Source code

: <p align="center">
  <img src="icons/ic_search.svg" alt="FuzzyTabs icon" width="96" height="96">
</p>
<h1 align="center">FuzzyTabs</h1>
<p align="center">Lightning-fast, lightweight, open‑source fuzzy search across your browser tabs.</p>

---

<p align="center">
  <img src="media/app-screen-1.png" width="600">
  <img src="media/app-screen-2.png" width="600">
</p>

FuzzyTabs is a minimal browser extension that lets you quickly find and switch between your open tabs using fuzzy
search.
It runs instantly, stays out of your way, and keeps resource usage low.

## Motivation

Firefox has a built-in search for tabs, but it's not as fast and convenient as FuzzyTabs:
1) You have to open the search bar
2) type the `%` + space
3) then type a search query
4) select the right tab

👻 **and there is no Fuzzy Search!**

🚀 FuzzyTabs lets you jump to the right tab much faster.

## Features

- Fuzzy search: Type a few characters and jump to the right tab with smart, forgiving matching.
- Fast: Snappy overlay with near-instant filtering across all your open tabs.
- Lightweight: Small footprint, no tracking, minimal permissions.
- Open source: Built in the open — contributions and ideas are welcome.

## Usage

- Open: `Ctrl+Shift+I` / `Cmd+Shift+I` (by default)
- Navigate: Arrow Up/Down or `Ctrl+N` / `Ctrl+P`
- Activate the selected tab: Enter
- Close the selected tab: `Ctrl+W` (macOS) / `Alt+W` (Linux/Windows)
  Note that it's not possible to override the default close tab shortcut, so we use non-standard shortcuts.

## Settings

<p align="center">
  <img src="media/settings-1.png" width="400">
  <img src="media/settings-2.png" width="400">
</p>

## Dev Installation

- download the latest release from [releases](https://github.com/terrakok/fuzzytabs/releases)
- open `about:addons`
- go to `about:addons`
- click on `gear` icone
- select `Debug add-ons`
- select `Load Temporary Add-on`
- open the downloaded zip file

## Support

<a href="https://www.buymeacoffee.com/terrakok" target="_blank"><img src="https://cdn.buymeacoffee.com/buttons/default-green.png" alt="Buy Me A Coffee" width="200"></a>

--*--

Work request ▸ Give back the lines of the data exactly as they are written, from the first line through the line containing "## Dev Installation".

Reply to the task ▸
Source code

: <p align="center">
  <img src="icons/ic_search.svg" alt="FuzzyTabs icon" width="96" height="96">
</p>
<h1 align="center">FuzzyTabs</h1>
<p align="center">Lightning-fast, lightweight, open‑source fuzzy search across your browser tabs.</p>

---

<p align="center">
  <img src="media/app-screen-1.png" width="600">
  <img src="media/app-screen-2.png" width="600">
</p>

FuzzyTabs is a minimal browser extension that lets you quickly find and switch between your open tabs using fuzzy
search.
It runs instantly, stays out of your way, and keeps resource usage low.

## Motivation

Firefox has a built-in search for tabs, but it's not as fast and convenient as FuzzyTabs:
1) You have to open the search bar
2) type the `%` + space
3) then type a search query
4) select the right tab

👻 **and there is no Fuzzy Search!**

🚀 FuzzyTabs lets you jump to the right tab much faster.

## Features

- Fuzzy search: Type a few characters and jump to the right tab with smart, forgiving matching.
- Fast: Snappy overlay with near-instant filtering across all your open tabs.
- Lightweight: Small footprint, no tracking, minimal permissions.
- Open source: Built in the open — contributions and ideas are welcome.

## Usage

- Open: `Ctrl+Shift+I` / `Cmd+Shift+I` (by default)
- Navigate: Arrow Up/Down or `Ctrl+N` / `Ctrl+P`
- Activate the selected tab: Enter
- Close the selected tab: `Ctrl+W` (macOS) / `Alt+W` (Linux/Windows)
  Note that it's not possible to override the default close tab shortcut, so we use non-standard shortcuts.

## Settings

<p align="center">
  <img src="media/settings-1.png" width="400">
  <img src="media/settings-2.png" width="400">
</p>

## Dev Installation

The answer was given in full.